Start of Information provided

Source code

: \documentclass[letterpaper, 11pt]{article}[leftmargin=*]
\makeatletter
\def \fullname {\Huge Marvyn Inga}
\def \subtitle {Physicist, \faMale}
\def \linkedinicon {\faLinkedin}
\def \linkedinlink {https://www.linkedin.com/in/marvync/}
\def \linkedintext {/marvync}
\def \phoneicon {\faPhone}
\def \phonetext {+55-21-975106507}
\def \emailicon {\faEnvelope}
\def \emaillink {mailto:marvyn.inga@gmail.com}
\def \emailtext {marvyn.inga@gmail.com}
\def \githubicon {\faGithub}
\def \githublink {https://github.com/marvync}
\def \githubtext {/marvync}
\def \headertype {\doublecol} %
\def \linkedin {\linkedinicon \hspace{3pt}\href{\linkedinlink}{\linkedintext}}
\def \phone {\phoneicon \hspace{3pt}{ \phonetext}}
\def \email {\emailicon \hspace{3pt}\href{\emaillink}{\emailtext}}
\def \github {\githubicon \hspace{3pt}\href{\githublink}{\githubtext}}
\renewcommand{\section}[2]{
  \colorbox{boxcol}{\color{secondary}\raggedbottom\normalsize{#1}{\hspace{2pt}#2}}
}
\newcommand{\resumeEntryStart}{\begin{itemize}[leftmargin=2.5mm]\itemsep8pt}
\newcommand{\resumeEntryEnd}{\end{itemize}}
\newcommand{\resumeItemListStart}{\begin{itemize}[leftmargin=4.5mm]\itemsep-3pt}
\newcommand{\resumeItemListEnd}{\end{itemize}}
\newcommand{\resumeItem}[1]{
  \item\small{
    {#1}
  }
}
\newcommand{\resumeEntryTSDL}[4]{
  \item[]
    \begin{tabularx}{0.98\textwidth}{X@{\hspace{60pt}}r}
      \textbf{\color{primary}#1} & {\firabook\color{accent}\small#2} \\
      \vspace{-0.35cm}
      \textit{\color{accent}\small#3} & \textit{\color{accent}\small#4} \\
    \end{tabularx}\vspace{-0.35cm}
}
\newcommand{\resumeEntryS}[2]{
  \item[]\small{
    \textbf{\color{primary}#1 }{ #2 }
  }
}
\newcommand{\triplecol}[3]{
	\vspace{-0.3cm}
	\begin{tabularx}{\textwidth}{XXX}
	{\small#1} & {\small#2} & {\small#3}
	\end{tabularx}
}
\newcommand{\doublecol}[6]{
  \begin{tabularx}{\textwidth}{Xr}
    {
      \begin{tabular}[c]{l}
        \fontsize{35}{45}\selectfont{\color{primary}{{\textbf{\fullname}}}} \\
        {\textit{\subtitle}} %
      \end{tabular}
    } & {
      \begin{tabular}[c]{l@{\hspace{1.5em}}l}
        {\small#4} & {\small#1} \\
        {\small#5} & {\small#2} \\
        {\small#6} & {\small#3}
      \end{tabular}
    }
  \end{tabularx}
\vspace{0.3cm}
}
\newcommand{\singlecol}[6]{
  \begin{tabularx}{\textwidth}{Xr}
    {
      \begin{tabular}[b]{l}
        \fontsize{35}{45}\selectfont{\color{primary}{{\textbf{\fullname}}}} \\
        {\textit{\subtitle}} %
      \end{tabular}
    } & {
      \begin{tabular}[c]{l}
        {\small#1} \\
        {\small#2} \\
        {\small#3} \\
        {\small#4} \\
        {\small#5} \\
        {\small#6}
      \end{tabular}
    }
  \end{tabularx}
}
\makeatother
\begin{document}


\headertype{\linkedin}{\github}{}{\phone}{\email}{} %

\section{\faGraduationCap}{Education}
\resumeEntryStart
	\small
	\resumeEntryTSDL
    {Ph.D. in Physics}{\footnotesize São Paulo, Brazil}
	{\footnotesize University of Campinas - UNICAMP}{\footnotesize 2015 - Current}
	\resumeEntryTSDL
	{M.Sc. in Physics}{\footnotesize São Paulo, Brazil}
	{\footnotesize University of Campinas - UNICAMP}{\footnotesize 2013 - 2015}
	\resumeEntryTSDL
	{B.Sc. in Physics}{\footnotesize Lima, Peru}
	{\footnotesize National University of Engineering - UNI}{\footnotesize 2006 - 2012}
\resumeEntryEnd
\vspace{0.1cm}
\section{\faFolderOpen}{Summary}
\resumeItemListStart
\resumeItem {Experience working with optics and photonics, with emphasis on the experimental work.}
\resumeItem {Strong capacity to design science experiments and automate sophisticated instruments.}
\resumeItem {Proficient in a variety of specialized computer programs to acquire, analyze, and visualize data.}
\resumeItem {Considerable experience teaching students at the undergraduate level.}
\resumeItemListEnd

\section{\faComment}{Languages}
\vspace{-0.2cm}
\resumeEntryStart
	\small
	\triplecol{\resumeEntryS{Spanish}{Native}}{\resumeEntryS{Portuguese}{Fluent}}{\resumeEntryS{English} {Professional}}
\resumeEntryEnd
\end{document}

End of Information provided

▶ _Task brief_
Across the listing, how many lines contain "https"? State the number and nothing else.

▶ _Your solution_
2